This appears to be one of Machen’s messages which is now lost. I did not find any title close to “Shall We Obey God, or Man?” among Dr. Machen’s published works, but if I missed something, please bring it to my attention. Like so much of Machen’s writings, this too would have remained a timely message for our own day. Perhaps there are still some notes, an outline, or even a transcript preserved among the Machen Papers at Westminster Theological Seminary?

DR. J. G. MACHEN SPEAKS HERE SUNDAY.

“Shall We Obey God, or Man?” is the subject to be discussed by Rev. Dr. J. Gresham Machen of Philadelphia on Sunday at 8 p.m. in the Masonic Temple. This meeting, the last in the series of three sponsored by a local committee interested in the newly organized Presbyterian Church of America, has been planned to bring before the public some of the outstanding issues before the Presbyterian Church today.

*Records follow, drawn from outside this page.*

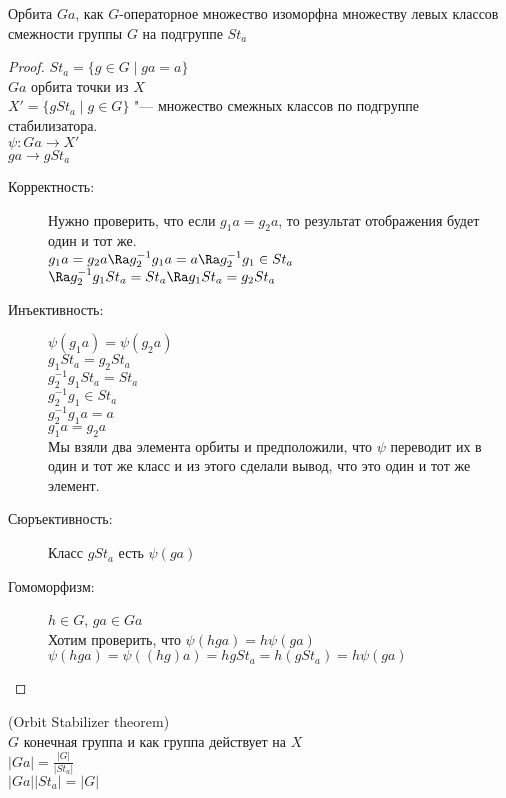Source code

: \begin{theorem}
Орбита $Ga$, как $G$-операторное множество изоморфна
множеству левых классов смежности группы $G$ на подгруппе $St_a$
\end{theorem}
\begin{proof}
$St_a = \{g \in G \mid ga = a\}$\\
$Ga$ орбита точки из $X$\\
$X' = \{gSt_a \mid g \in G\}$ "--- множество смежных классов по подгруппе стабилизатора.\\
$\psi \colon Ga \to X'$\\
$ga \to g St_a$\\
\begin{description}
\item[Корректность:]
Нужно проверить, что если $g_1a = g_2a$, то результат отображения будет один и тот же.\\
$g_1a  = g_2 a \Ra g_2^{-1}g_1a = a \Ra g_2^{-1}g_1 \in St_a$\\
$\Ra g_2^{-1}g_1 St_a = St_a \Ra g_1 St_a = g_2 St_a$\\

\item[Инъективность:]
$\psi (g_1 a) = \psi (g_2a)$\\
$g_1St_a = g_2St_a$\\
$g_2^{-1}g_1St_a = St_a$\\
$g_2^{-1}g_1 \in St_a$\\
$g_2^{-1}g_1a = a$\\
$g_1a = g_2a$\\
Мы взяли два элемента орбиты и предположили, что $\psi$ переводит их
в один и тот же класс и из этого сделали вывод, что это один и тот же элемент. 
\\
\item[Сюръективность:]
Класс $gSt_a$ есть $\psi(ga)$\\

\item[Гомоморфизм:] 
$h \in G$, $ga \in Ga$\\
Хотим проверить, что $\psi(hga) = h \psi(ga)$\\
$\psi(hga) = \psi((hg)a) = hgSt_a = h(gSt_a) = h \psi(ga)$\\
\end{description}
\end{proof}
\begin{conseq}\hfill
(Orbit Stabilizer theorem)\\
$G$ конечная группа и как группа действует на $X$\\
$|Ga| = \frac{|G|}{|St_a|}$\\
$|Ga||St_a| = |G|$\\
\end{conseq}
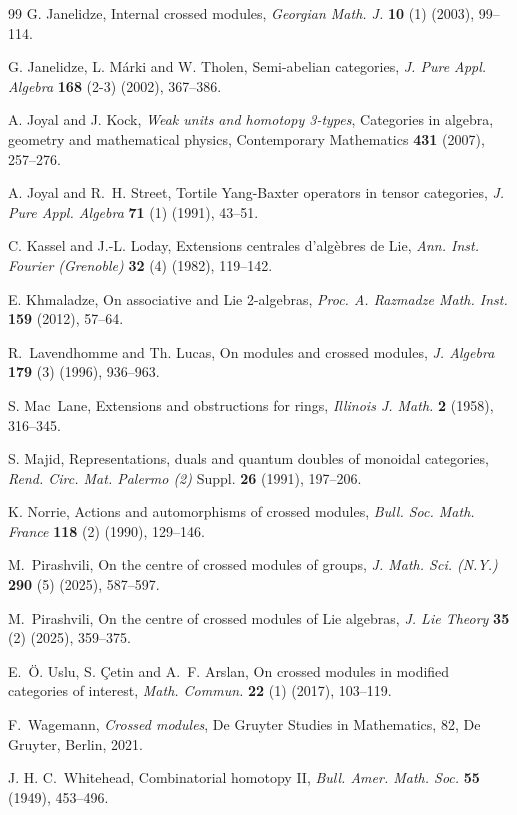 \documentclass[12pt,reqno]{amsart}
\theoremstyle{plain}
\theoremstyle{definition}
\theoremstyle{remark}
\numberwithin{equation}{section}
\begin{document}
\begin{thebibliography}{99}
 G. Janelidze, Internal crossed modules, \emph{Georgian Math. J.} \textbf{10} (1) (2003), 99--114.

   G. Janelidze, L. M\'arki and W. Tholen, Semi-abelian categories, \emph{J. Pure Appl. Algebra} \textbf{168} (2-3) (2002),  367--386.
  
  A. Joyal and J. Kock, \emph{Weak units and homotopy 3-types}, Categories in algebra, geometry and mathematical physics, Contemporary Mathematics \textbf{431}  (2007),  257--276.
  
  A. Joyal and R.~H. Street, Tortile Yang-Baxter operators in tensor categories, \emph{J. Pure Appl. Algebra} \textbf{71} (1) (1991),  43--51.
  
  C. Kassel and J.-L. Loday, Extensions centrales d'alg\`ebres de Lie, \emph{Ann. Inst. Fourier (Grenoble)} \textbf{32} (4) (1982),  119--142. 

 E. Khmaladze, On associative and Lie 2-algebras, \emph{Proc. A. Razmadze Math. Inst.} \textbf{159} (2012), 57--64.

R.~Lavendhomme  and Th. Lucas,  On modules and crossed modules, \emph{J. Algebra} \textbf{179} (3) (1996),  936--963.

  S. Mac~Lane, Extensions and obstructions for rings, \emph{Illinois J. Math.} \textbf{2} (1958), 316--345.
    
   S. Majid, Representations, duals and quantum doubles of monoidal categories, \emph{Rend. Circ. Mat. Palermo (2)} Suppl.  \textbf{26} (1991), 197--206.
  
K. Norrie, Actions and automorphisms of crossed modules, \emph{Bull. Soc. Math. France} \textbf{118} (2) (1990),  129--146.

 
   
 M.~Pirashvili, On the centre of crossed modules of groups, \emph{J. Math. Sci. (N.Y.)} \textbf{290} (5) (2025),  587--597. 

  M.~Pirashvili, On the centre of crossed modules of Lie algebras, \emph{J. Lie Theory} \textbf{35} (2) (2025),   359--375.


  
  E.~\"O. Uslu, S. \c Cetin and A.~F. Arslan, On crossed modules in modified categories of interest, \emph{Math. Commun.} \textbf{22} (1) (2017), 103--119.
  
  F.~Wagemann, \emph{Crossed modules}, De Gruyter Studies in Mathematics, 82, De Gruyter, Berlin, 2021. 
  
  J. H. C.~Whitehead, Combinatorial homotopy II, \emph{Bull. Amer. Math. Soc.} \textbf{55} (1949), 453--496.

 \end{thebibliography}
\end{document}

Dr. Machen, who is Professor of New Testament in Westminster Theological Seminary in Philadelphia and long identified with the fundamentalist group in the Presbyterian Church, today is a national figure. IN 1928 he headed a group of men that left Princeton Seminary and about four years later was instrumental in the founding of the Independent Board for Presbyterian Foreign Missions. It was the establishment of this board that brought to a head the fast growing differences between the two groups, for from this board, termed illegal by the General Assembly of the Presbyterian Church in the U.S.A., Dr. Machen and others were ordered to resign. Their refusal to do so lead finally this year to their withdrawal from the Presbyterian Church in the U.S.A. and the formation of the Presbyterian Church of America.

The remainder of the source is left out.